La blessure d’une mère – Elodie Malval

Martha était meurtrie, on l’avait blessé au plus profond d’elle-même . Elle avait connu ce qu’aucune mère n’aurait souhaité connaître. Pour comprendre ce qu’il s’était passé, il fallait remonter le temps jusqu’à ce fameux jour. A ce moment-là, une partie d’elle venait d’être tuée. Elle continuait d’exister mais se comportait désormais comme un simple automate et attendait que son heure vienne enfin.

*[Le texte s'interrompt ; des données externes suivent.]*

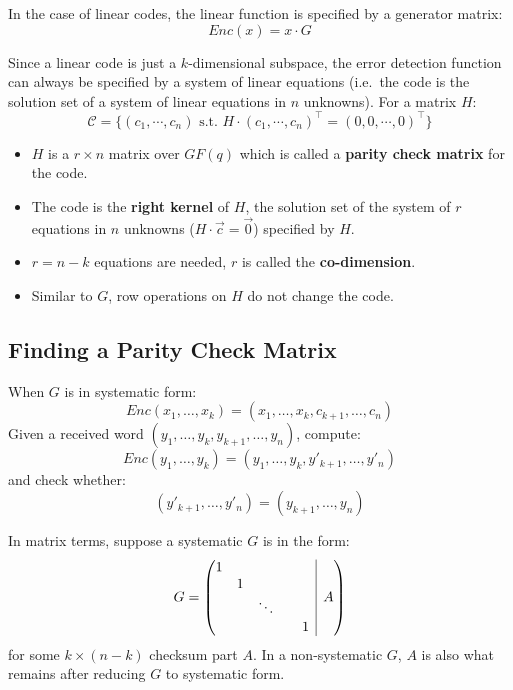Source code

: \documentclass[11pt]{article}
\begin{document}
In the case of linear codes, the linear function is specified by a generator matrix: 
\[
  Enc(x) = x \cdot G
\]

Since a linear code is just a $k$-dimensional subspace, the error detection function can always be specified by a system of linear equations (i.e.\ the code is the solution set of a system of linear equations in $n$ unknowns).
For a matrix $H$:
\[
  \mathcal{C} = \{ (c_1, \cdots, c_n) \text{ s.t.\ } H \cdot (c_1, \cdots, c_n)^\intercal = (0, 0, \cdots, 0)^\intercal \}
\]

\begin{itemize}
  \item $H$ is a $r \times n$ matrix over $GF(q)$ which is called a \textbf{parity check matrix} for the code.
  \item The code is the \textbf{right kernel} of $H$, the solution set of the system of $r$ equations in $n$ unknowns ($H \cdot \overrightarrow{c} = \overrightarrow{0}$) specified by $H$.
  \item $r = n - k$ equations are needed, $r$ is called the \textbf{co-dimension}.
  \item Similar to $G$, row operations on $H$ do not change the code.
\end{itemize}

\subsection{Finding a Parity Check Matrix}
When $G$ is in systematic form:
\[
  Enc(x_1, \ldots, x_k) = (x_1, \ldots, x_k, c_{k + 1}, \ldots, c_n)
\]
Given a received word $(y_1, \ldots, y_k, y_{k + 1}, \ldots, y_n)$, compute:
\[
	Enc(y_1, \ldots, y_k) = (y_1, \ldots, y_k, y'_{k + 1}, \ldots, y'_n)
\]
and check whether:
\[
	(y'_{k + 1}, \ldots, y'_n) =  (y_{k + 1}, \ldots, y_n)
\]

In matrix terms, suppose a systematic $G$ is in the form:
\[
  G = 
  \left( \begin{array}{@{}c|c@{}}
     \begin{matrix}
        1 & & & \\
        & 1 & & \\
        & & \ddots & \\
        & & & & 1
     \end{matrix} 
        & A
  \end{array} \right)
\]
for some $k \times (n - k)$ checksum part $A$.
In a non-systematic $G$, $A$ is also what remains after reducing $G$ to systematic form.
\end{document}

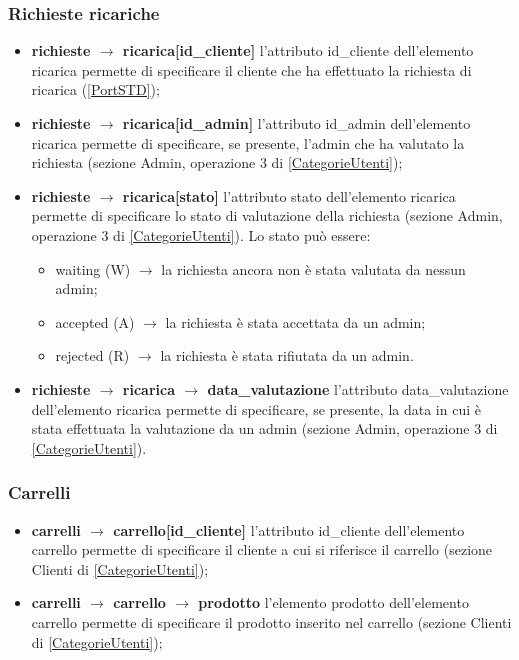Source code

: \documentclass[a4paper, 14pt]{article}
\begin{document}
\begin{flushleft}
			\subsubsection{Richieste ricariche} 
			\begin{itemize}
				\item \textbf{richieste $\rightarrow$ ricarica[id\_cliente] } l'attributo id\_cliente dell'elemento ricarica permette di specificare il cliente che ha effettuato la richiesta di ricarica (\ref{PortSTD});
				\item \textbf{richieste $\rightarrow$ ricarica[id\_admin] } l'attributo id\_admin dell'elemento ricarica permette di specificare, se presente, l'admin che ha valutato la richiesta (sezione Admin, operazione 3 di \ref{CategorieUtenti});
				\item \textbf{richieste $\rightarrow$ ricarica[stato] } l'attributo stato dell'elemento ricarica permette di specificare lo stato di valutazione della richiesta 
				(sezione Admin, operazione 3 di \ref{CategorieUtenti}). Lo stato può essere:
				\begin{itemize}
					\item waiting (W) $\rightarrow$ la richiesta ancora non è stata valutata da nessun admin;
					\item accepted (A) $\rightarrow$ la richiesta è stata accettata da un admin;
					\item rejected (R) $\rightarrow$ la richiesta è stata rifiutata da un admin.
				\end{itemize}
				\item \textbf{richieste $\rightarrow$ ricarica $\rightarrow$ data\_valutazione } l'attributo data\_valutazione dell'elemento ricarica permette di specificare, se presente, la data in cui è stata effettuata la valutazione da un admin (sezione Admin, operazione 3 di \ref{CategorieUtenti}).
			\end{itemize}
			
			\subsubsection{Carrelli} 
			\begin{itemize}
				\item \textbf{carrelli $\rightarrow$ carrello[id\_cliente] } l'attributo id\_cliente dell'elemento carrello permette di specificare il cliente a cui si riferisce il carrello (sezione Clienti di \ref{CategorieUtenti});
				\item \textbf{carrelli $\rightarrow$ carrello $\rightarrow$ prodotto} l'elemento prodotto dell'elemento carrello permette di specificare il prodotto inserito nel carrello (sezione Clienti di \ref{CategorieUtenti});
			\end{itemize}
		\newpage
		

\end{flushleft}
\end{document}
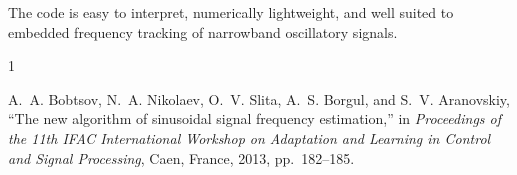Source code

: \documentclass[conference]{IEEEtran}
\begin{document}
    The code is easy to interpret, numerically lightweight, and well suited to
    embedded frequency tracking of narrowband oscillatory signals.

    \begin{thebibliography}{1}

        A.~A. Bobtsov, N.~A. Nikolaev, O.~V. Slita, A.~S. Borgul, and
        S.~V. Aranovskiy,
        ``The new algorithm of sinusoidal signal frequency estimation,''
        in \emph{Proceedings of the 11th IFAC International Workshop on Adaptation
        and Learning in Control and Signal Processing}, Caen, France, 2013,
        pp.~182--185.

    \end{thebibliography}
\end{document}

Sa plus belle réussite dans sa vie avait été son fils Klaus ; un beau garçon blond aux yeux bleus. Il avait eu beaucoup de succès avec les filles et pendant plusieurs années il avait même fréquenté une ravissante jeune femme.

Martha se voyait à cette époque déjà grand-mère. Elle n’avait jamais eu de fille et aurait souhaité avoir une petite-fille mais elle se disait que le plus important était avant tout qu’elle puisse être grand-mère.

Cependant, son souhait ne se réalisa jamais. La vie lui réservait un autre destin, mais malheureusement cela n’était pas arrivé à la bonne époque.

Quand elle avait fini par découvrir le lourd secret de son fils, elle avait longuement prié pour que personne ne le sache. si quelqu’un venait à l’apprendre, Klaus  était perdu.

Elle avait vu ce que ces hommes étaient capables de faire et elle avait très rapidement compris que devant leur effroyable quête à accomplir, rien ni personne ne pourrait les arrêter.

Martha et Klaus faisaient partis d’une famille très influente mais même cela ne pourrait pas les protéger.

Klaus l’avait su il y a très longtemps, mais il avait tenté de lutter contre cela un bon moment avant de lâcher prise. Il avait compris qu’il ne pouvait pas se voiler la face éternellement. Il n’était pas heureux avec celle qui partageait sa vie. Puis, il était tombé amoureux de quelqu’un d’autre. Il savait qu’il n’aurait jamais du s’éprendre de cette personne qui avait pourtant tout un tas de qualités.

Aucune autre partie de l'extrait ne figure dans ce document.